[Records excerpted from a collection]
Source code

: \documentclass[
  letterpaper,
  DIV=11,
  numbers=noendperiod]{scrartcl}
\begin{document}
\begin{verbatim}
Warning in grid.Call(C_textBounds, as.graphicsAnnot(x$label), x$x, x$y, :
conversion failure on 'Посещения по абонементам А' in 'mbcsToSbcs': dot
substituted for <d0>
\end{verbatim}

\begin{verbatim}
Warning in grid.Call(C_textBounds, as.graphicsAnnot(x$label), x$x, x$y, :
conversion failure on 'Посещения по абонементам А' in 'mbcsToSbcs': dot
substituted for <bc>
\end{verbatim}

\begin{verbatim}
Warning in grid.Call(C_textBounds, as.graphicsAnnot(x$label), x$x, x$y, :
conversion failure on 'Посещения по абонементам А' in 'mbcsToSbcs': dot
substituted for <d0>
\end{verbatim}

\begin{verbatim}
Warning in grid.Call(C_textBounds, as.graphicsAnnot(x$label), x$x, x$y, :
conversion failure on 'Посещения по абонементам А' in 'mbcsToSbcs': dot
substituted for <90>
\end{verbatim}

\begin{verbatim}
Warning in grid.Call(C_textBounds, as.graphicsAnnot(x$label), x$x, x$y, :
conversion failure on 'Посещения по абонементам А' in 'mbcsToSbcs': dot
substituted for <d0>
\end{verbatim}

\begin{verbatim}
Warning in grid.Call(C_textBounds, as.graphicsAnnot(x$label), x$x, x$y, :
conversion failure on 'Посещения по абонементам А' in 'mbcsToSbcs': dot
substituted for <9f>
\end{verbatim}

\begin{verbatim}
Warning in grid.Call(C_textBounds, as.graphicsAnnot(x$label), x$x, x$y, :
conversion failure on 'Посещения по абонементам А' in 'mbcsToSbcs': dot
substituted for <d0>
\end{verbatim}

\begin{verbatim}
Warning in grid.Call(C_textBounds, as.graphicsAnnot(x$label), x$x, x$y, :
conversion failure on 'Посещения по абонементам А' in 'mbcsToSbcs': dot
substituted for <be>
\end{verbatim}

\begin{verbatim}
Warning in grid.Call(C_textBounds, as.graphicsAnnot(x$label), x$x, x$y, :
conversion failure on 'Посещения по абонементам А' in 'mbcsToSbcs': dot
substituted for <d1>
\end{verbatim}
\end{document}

** Work to be completed **
An exact repetition of all the entries is required.

** Task answer **
Source code

: \documentclass[
  letterpaper,
  DIV=11,
  numbers=noendperiod]{scrartcl}
\begin{document}
\begin{verbatim}
Warning in grid.Call(C_textBounds, as.graphicsAnnot(x$label), x$x, x$y, :
conversion failure on 'Посещения по абонементам А' in 'mbcsToSbcs': dot
substituted for <d0>
\end{verbatim}

\begin{verbatim}
Warning in grid.Call(C_textBounds, as.graphicsAnnot(x$label), x$x, x$y, :
conversion failure on 'Посещения по абонементам А' in 'mbcsToSbcs': dot
substituted for <bc>
\end{verbatim}

\begin{verbatim}
Warning in grid.Call(C_textBounds, as.graphicsAnnot(x$label), x$x, x$y, :
conversion failure on 'Посещения по абонементам А' in 'mbcsToSbcs': dot
substituted for <d0>
\end{verbatim}

\begin{verbatim}
Warning in grid.Call(C_textBounds, as.graphicsAnnot(x$label), x$x, x$y, :
conversion failure on 'Посещения по абонементам А' in 'mbcsToSbcs': dot
substituted for <90>
\end{verbatim}

\begin{verbatim}
Warning in grid.Call(C_textBounds, as.graphicsAnnot(x$label), x$x, x$y, :
conversion failure on 'Посещения по абонементам А' in 'mbcsToSbcs': dot
substituted for <d0>
\end{verbatim}

\begin{verbatim}
Warning in grid.Call(C_textBounds, as.graphicsAnnot(x$label), x$x, x$y, :
conversion failure on 'Посещения по абонементам А' in 'mbcsToSbcs': dot
substituted for <9f>
\end{verbatim}

\begin{verbatim}
Warning in grid.Call(C_textBounds, as.graphicsAnnot(x$label), x$x, x$y, :
conversion failure on 'Посещения по абонементам А' in 'mbcsToSbcs': dot
substituted for <d0>
\end{verbatim}

\begin{verbatim}
Warning in grid.Call(C_textBounds, as.graphicsAnnot(x$label), x$x, x$y, :
conversion failure on 'Посещения по абонементам А' in 'mbcsToSbcs': dot
substituted for <be>
\end{verbatim}

\begin{verbatim}
Warning in grid.Call(C_textBounds, as.graphicsAnnot(x$label), x$x, x$y, :
conversion failure on 'Посещения по абонементам А' in 'mbcsToSbcs': dot
substituted for <d1>
\end{verbatim}
\end{document}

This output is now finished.